Try it: The string "footnotesize" may appear in lines of the listing. Report each line where it does.

Records to process:
□ □ □ □

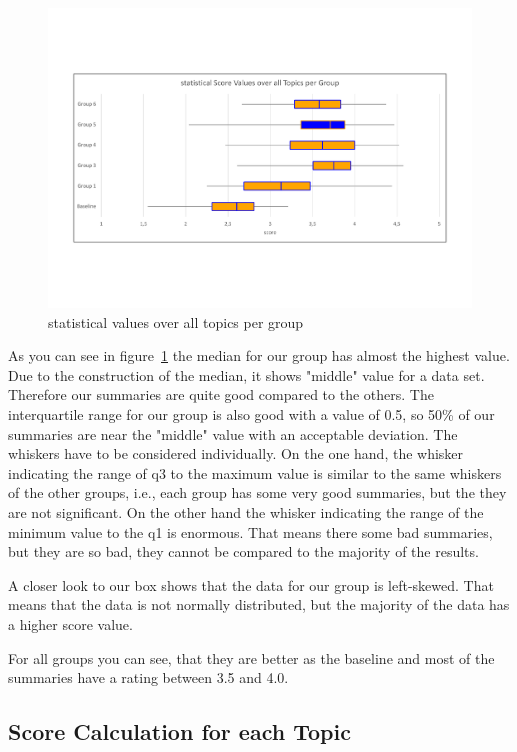 \begin{figure}[H]
	\centering
	\includegraphics[trim=0 150 0 150, width=\textwidth]{img/box.pdf}
	\caption{statistical values over all topics per group}
	\label{fig:box}
\end{figure}

As you can see in figure~\ref{fig:box} the median for our group has almost the highest value. Due to the construction of the median, it shows "middle" value for a data set. Therefore our summaries are quite good compared to the others.
The interquartile range for our group is also good with a value of 0.5, so 50\% of our summaries are near the "middle" value with an acceptable deviation.
The whiskers have to be considered individually.
On the one hand, the whisker indicating the range of q3 to the maximum value is similar to the same whiskers of the other groups, i.e., each group has some very good summaries, but the they are not significant.
On the other hand the whisker indicating the range of the minimum value to the q1 is enormous.
That means there some bad summaries, but they are so bad, they cannot be compared to the majority of the results.

A closer look to our box shows that the data for our group is left-skewed.
That means that the data is not normally distributed, but the majority of the data has a higher score value.

For all groups you can see, that they are better as the baseline and most of the summaries have a rating between 3.5 and 4.0.

\subsection{Score Calculation for each Topic}

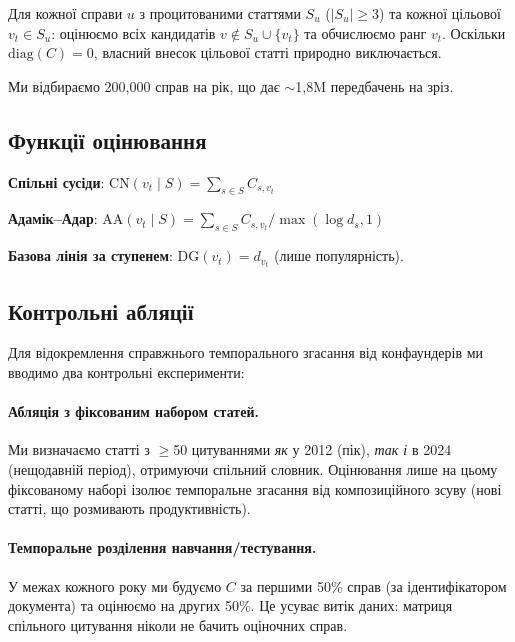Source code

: Для кожної справи $u$ з процитованими статтями $S_u$ ($|S_u| \geq 3$) та кожної цільової $v_t \in S_u$:
оцінюємо всіх кандидатів $v \notin S_u \cup \{v_t\}$ та обчислюємо ранг $v_t$.
Оскільки $\text{diag}(C) = 0$, власний внесок цільової статті природно виключається.

Ми відбираємо 200{,}000 справ на рік, що дає $\sim$1,8M передбачень на зріз.

\subsection{Функції оцінювання}

\textbf{Спільні сусіди}: $\text{CN}(v_t \mid S) = \sum_{s \in S} C_{s, v_t}$

\textbf{Адамік–Адар}: $\text{AA}(v_t \mid S) = \sum_{s \in S} C_{s, v_t} / \max(\log d_s, 1)$

\textbf{Базова лінія за ступенем}: $\text{DG}(v_t) = d_{v_t}$ (лише популярність).

\subsection{Контрольні абляції}

Для відокремлення справжнього темпорального згасання від конфаундерів ми вводимо два контрольні експерименти:

\paragraph{Абляція з фіксованим набором статей.}
Ми визначаємо статті з $\geq$50 цитуваннями \emph{як} у 2012 (пік), \emph{так і} в 2024 (нещодавній період), отримуючи спільний словник.
Оцінювання лише на цьому фіксованому наборі ізолює темпоральне згасання від композиційного зсуву (нові статті, що розмивають продуктивність).

\paragraph{Темпоральне розділення навчання/тестування.}
У межах кожного року ми будуємо $C$ за першими 50\% справ (за ідентифікатором документа) та оцінюємо на других 50\%.
Це усуває витік даних: матриця спільного цитування ніколи не бачить оціночних справ.
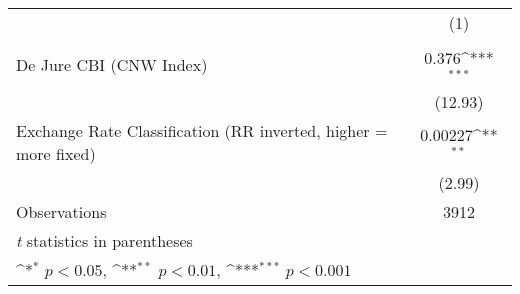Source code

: {
\def\sym#1{\ifmmode^{#1}\else\(^{#1}\)\fi}
\begin{tabular}{l*{1}{c}}
\hline\hline
                &\multicolumn{1}{c}{(1)}\\
                &\multicolumn{1}{c}{}\\
\hline
De Jure CBI (CNW Index)&    0.376\sym{***}\\
                &  (12.93)         \\
[1em]
Exchange Rate Classification (RR inverted, higher = more fixed)&  0.00227\sym{**} \\
                &   (2.99)         \\
\hline
Observations    &     3912         \\
\hline\hline
\multicolumn{2}{l}{\footnotesize \textit{t} statistics in parentheses}\\
\multicolumn{2}{l}{\footnotesize \sym{*} \(p<0.05\), \sym{**} \(p<0.01\), \sym{***} \(p<0.001\)}\\
\end{tabular}
}
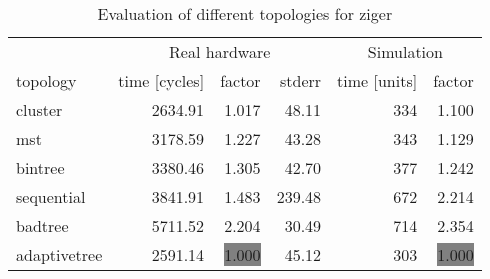 \begin{table}[htb]
  \centering
  \begin{tabular}{lrrrrr}
  \toprule
  & \multicolumn{3}{c}{Real hardware} & \multicolumn{2}{c}{Simulation} \\
  topology & time [cycles] & factor & stderr & time [units] & factor \\
  \midrule
  cluster & 2634.91 & 1.017 & 48.11 & 334 & 1.100 \\
  mst & 3178.59 & 1.227 & 43.28 & 343 & 1.129 \\
  bintree & 3380.46 & 1.305 & 42.70 & 377 & 1.242 \\
  sequential & 3841.91 & 1.483 & 239.48 & 672 & 2.214 \\
  badtree & 5711.52 & 2.204 & 30.49 & 714 & 2.354 \\
  adaptivetree & 2591.14 & \colorbox{gray}{1.000} & 45.12 & 303 & \colorbox{gray}{1.000} \\
  \midrule
  \end{tabular}
  \caption{Evaluation of different topologies for ziger}
  \label{tab:ziger}
\end{table}
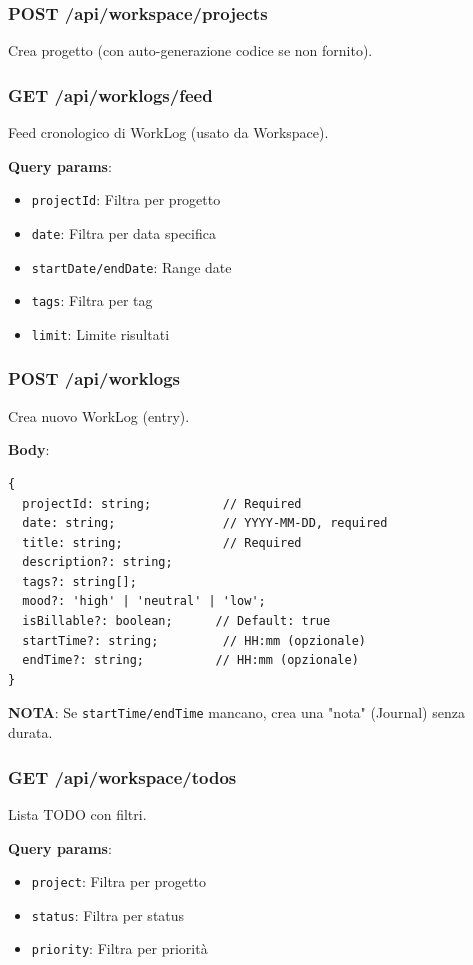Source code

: \documentclass[11pt,a4paper]{article}
\begin{document}
\subsubsection{POST /api/workspace/projects}

Crea progetto (con auto-generazione codice se non fornito).

\subsubsection{GET /api/worklogs/feed}

Feed cronologico di WorkLog (usato da Workspace).

\textbf{Query params}:
\begin{itemize}
    \item \texttt{projectId}: Filtra per progetto
    \item \texttt{date}: Filtra per data specifica
    \item \texttt{startDate/endDate}: Range date
    \item \texttt{tags}: Filtra per tag
    \item \texttt{limit}: Limite risultati
\end{itemize}

\subsubsection{POST /api/worklogs}

Crea nuovo WorkLog (entry).

\textbf{Body}:
\begin{lstlisting}
{
  projectId: string;          // Required
  date: string;               // YYYY-MM-DD, required
  title: string;              // Required
  description?: string;
  tags?: string[];
  mood?: 'high' | 'neutral' | 'low';
  isBillable?: boolean;      // Default: true
  startTime?: string;         // HH:mm (opzionale)
  endTime?: string;          // HH:mm (opzionale)
}
\end{lstlisting}

\textbf{NOTA}: Se \texttt{startTime/endTime} mancano, crea una "nota" (Journal) senza durata.

\subsubsection{GET /api/workspace/todos}

Lista TODO con filtri.

\textbf{Query params}:
\begin{itemize}
    \item \texttt{project}: Filtra per progetto
    \item \texttt{status}: Filtra per status
    \item \texttt{priority}: Filtra per priorità
\end{itemize}
\end{document}
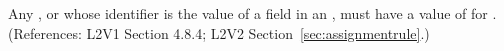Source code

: Any \Compartment, \Species or \Parameter whose identifier is the value of a
 field in an \AssignmentRule, must have a value of
 for .  (References: L2V1 Section 4.8.4; L2V2
Section~\ref{sec:assignmentrule}.)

□ □ □ □

Solution for this problem:
\multicolumn{2}{l}{\footnotesize \textit{t} statistics in parentheses}\\
\multicolumn{2}{l}{\footnotesize \sym{*} \(p<0.05\), \sym{**} \(p<0.01\), \sym{***} \(p<0.001\)}\\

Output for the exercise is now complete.